- [Exercise details]
Return every line from the one with "tbody tr th" through the one with "<th>Pclass</th>", inclusive, exactly as it appears below.

- [Information provided]
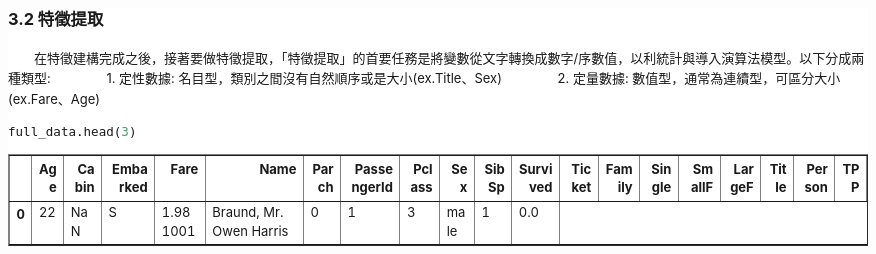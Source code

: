 ### 3.2 特徵提取

<font size=2>&emsp;&emsp;在特徵建構完成之後，接著要做特徵提取，「特徵提取」的首要任務是將變數從文字轉換成數字/序數值，以利統計與導入演算法模型。以下分成兩種類型:
<font size=2>&emsp;&emsp;&emsp;&emsp;1. 定性數據: 名目型，類別之間沒有自然順序或是大小(ex.Title、Sex)
<font size=2>&emsp;&emsp;&emsp;&emsp;2. 定量數據: 數值型，通常為連續型，可區分大小(ex.Fare、Age)


```python
full_data.head(3)
```




<div>
<style>
    .dataframe thead tr:only-child th {
        text-align: right;
    }

    .dataframe thead th {
        text-align: left;
    }

    .dataframe tbody tr th {
        vertical-align: top;
    }
</style>
<table border="1" class="dataframe">
  <thead>
    <tr style="text-align: right;">
      <th></th>
      <th>Age</th>
      <th>Cabin</th>
      <th>Embarked</th>
      <th>Fare</th>
      <th>Name</th>
      <th>Parch</th>
      <th>PassengerId</th>
      <th>Pclass</th>
      <th>Sex</th>
      <th>SibSp</th>
      <th>Survived</th>
      <th>Ticket</th>
      <th>Family</th>
      <th>Single</th>
      <th>SmallF</th>
      <th>LargeF</th>
      <th>Title</th>
      <th>Person</th>
      <th>TPP</th>
    </tr>
  </thead>
  <tbody>
    <tr>
      <th>0</th>
      <td>22</td>
      <td>NaN</td>
      <td>S</td>
      <td>1.981001</td>
      <td>Braund, Mr. Owen Harris</td>
      <td>0</td>
      <td>1</td>
      <td>3</td>
      <td>male</td>
      <td>1</td>
      <td>0.0</td>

- [Response to the task]
    .dataframe tbody tr th {
        vertical-align: top;
    }
</style>
<table border="1" class="dataframe">
  <thead>
    <tr style="text-align: right;">
      <th></th>
      <th>Age</th>
      <th>Cabin</th>
      <th>Embarked</th>
      <th>Fare</th>
      <th>Name</th>
      <th>Parch</th>
      <th>PassengerId</th>
      <th>Pclass</th>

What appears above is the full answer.